### Task goal
Show each line of the data below in which "parameters" occurs.

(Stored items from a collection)
============
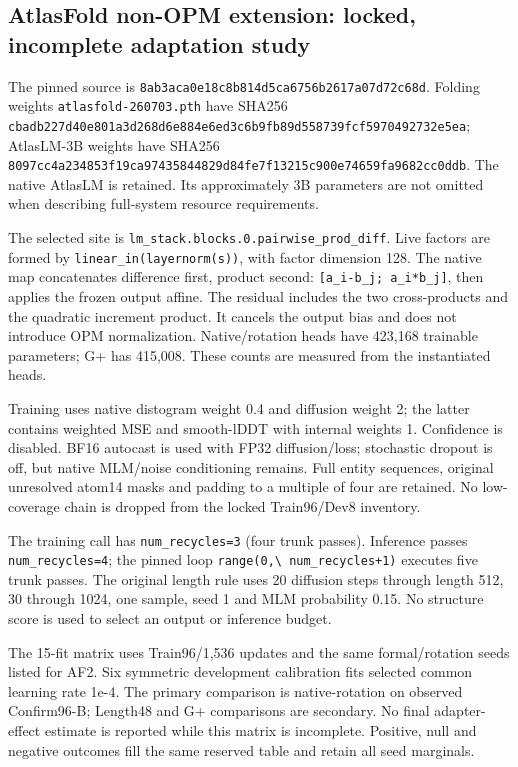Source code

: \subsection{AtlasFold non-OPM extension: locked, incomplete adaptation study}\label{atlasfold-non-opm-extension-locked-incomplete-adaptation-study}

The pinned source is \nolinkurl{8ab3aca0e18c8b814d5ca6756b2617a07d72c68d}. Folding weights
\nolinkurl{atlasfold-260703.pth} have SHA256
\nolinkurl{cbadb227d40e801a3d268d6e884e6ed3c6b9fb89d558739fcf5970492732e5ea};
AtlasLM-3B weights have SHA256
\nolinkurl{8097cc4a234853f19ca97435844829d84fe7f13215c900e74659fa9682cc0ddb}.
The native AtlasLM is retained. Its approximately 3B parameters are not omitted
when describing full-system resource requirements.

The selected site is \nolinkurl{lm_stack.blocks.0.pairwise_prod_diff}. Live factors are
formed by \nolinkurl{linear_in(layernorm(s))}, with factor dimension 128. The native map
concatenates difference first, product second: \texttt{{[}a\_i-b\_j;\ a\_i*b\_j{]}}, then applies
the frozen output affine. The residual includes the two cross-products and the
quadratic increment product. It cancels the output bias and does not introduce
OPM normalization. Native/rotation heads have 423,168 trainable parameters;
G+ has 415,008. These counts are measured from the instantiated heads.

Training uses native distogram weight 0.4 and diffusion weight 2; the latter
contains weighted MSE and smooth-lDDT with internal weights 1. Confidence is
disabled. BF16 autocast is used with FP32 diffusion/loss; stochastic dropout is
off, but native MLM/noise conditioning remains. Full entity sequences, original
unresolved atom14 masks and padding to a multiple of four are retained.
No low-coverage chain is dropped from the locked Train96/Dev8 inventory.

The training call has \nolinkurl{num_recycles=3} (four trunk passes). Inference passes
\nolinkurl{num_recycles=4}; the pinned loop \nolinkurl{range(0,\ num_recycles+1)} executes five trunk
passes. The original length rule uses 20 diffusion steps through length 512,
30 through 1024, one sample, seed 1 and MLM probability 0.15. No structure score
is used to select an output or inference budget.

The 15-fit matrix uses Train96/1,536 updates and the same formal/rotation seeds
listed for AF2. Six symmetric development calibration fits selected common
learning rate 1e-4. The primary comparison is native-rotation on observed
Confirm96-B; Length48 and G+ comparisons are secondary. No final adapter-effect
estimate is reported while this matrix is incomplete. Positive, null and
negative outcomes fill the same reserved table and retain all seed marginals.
============
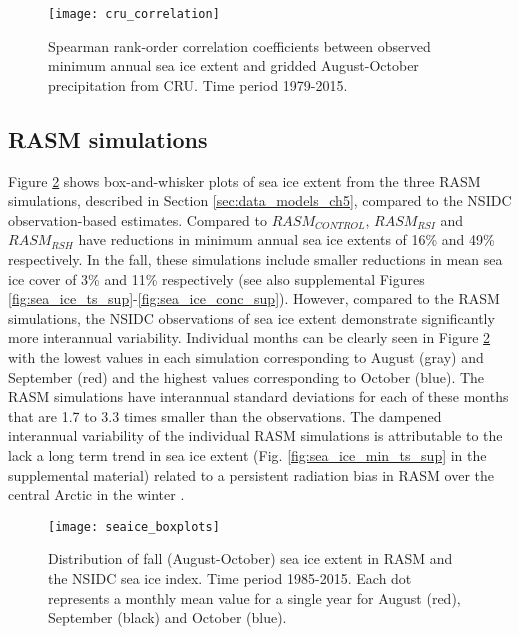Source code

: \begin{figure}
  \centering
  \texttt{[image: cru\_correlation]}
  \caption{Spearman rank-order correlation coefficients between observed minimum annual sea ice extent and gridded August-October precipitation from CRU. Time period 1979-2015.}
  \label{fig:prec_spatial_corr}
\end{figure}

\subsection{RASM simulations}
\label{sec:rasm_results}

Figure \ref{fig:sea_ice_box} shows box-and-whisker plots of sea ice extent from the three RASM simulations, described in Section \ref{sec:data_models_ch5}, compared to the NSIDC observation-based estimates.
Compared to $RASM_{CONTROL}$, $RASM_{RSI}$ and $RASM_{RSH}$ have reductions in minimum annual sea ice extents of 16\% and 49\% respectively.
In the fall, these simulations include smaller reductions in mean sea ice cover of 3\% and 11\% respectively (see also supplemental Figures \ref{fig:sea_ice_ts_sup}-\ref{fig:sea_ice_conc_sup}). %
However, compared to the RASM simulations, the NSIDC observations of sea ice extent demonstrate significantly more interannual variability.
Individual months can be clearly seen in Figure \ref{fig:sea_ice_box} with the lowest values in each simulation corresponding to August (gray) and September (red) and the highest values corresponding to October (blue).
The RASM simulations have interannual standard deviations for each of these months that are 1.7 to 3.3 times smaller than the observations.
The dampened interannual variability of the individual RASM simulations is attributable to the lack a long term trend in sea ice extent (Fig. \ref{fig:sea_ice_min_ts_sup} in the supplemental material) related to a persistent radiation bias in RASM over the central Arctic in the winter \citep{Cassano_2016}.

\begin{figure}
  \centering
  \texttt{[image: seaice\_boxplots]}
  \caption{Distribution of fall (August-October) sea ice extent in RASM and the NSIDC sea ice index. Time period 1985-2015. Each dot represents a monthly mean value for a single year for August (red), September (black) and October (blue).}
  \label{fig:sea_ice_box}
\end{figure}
============
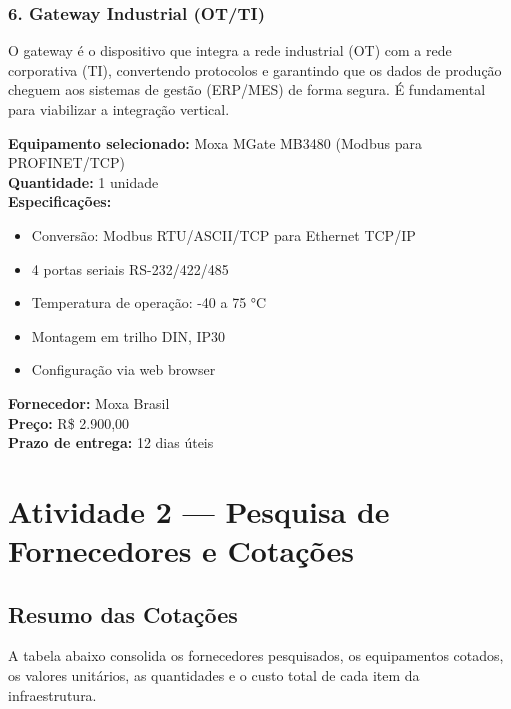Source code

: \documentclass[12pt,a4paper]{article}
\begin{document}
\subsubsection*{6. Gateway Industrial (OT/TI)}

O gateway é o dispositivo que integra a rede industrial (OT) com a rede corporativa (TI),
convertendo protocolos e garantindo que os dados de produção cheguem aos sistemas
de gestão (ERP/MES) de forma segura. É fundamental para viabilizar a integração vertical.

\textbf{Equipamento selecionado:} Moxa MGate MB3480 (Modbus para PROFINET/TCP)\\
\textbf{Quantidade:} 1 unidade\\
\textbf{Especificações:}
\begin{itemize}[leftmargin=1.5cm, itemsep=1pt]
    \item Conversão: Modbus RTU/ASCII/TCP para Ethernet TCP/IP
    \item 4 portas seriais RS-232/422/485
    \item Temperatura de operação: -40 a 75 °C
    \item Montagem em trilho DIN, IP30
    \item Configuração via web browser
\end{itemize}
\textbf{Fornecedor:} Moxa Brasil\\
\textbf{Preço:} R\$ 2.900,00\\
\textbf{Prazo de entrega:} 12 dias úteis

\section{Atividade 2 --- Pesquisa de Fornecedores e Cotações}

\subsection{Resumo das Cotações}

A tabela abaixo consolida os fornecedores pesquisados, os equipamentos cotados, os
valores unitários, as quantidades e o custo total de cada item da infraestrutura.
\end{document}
============
### Response box
The native AtlasLM is retained. Its approximately 3B parameters are not omitted
OPM normalization. Native/rotation heads have 423,168 trainable parameters;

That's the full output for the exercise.